# Baumwurzel-als Deko.



## owl-andre (6. Apr. 2007)

Hallo-kann ich jede Baumwurzel als Deko für die Flach/Uferzone nehmen?Oder muss man da die Holzsorten trennen?


----------



## Kalle (6. Apr. 2007)

*AW: Baumwurzel-als Deko.*

Hi,

nehmen kannst du sie alle.

Nur geben die Wurzeln eben Stoffe ans Wasser ab. Wassertrübung kann die Folge sein.

Aber dafür brauchst ne sehr sehr große Wurzel.  

Mit der Zeit fangen sie bestimmt das faulen an, aber das ist ja normal.


----------



## Haitu (6. Apr. 2007)

*AW: Baumwurzel-als Deko.*

Hallo,

schau mal in die Gewässer in deiner Nähe. Dort finden sich häufig Baumteile die schon Jahre im Wasser liegen.

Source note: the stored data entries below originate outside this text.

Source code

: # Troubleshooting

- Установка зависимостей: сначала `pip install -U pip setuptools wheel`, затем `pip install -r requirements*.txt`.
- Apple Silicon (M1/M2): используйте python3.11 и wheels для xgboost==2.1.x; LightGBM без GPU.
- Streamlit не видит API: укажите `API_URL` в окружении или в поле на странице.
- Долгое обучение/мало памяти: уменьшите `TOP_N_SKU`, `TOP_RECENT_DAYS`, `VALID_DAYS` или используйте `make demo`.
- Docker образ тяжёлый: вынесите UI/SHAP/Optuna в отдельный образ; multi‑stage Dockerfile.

In der Regel ist dort schon alles (der größte Teil) was faulen kann weg.
Mit solchen Stücken habe ich früher ohne Nachteile meine Aquarien ausgestattet.


----------



## jochen (6. Apr. 2007)

*AW: Baumwurzel-als Deko.*

Hallo Andre,

Dieses Thema wird dir sicher weiterhelfen...

https://www.hobby-gartenteich.de/xf/threads/1824

Bei unseren Teich ist es eine Kirschbaumwurzel geworden, bisher habe ich noch keine negativen Einflüsse bemerken können.

Vor dem Einsetzen die Wurzel kräftig _kärchern_, damit so wenig wie möglich Nährstoffe (Algenfutter) in den Teich gelangen.


----------



## owl-andre (7. Apr. 2007)

*AW: Baumwurzel-als Deko.*

Danke für die Info-damit kann ich ja schon was anfangen und mit der Suche beginnen


----------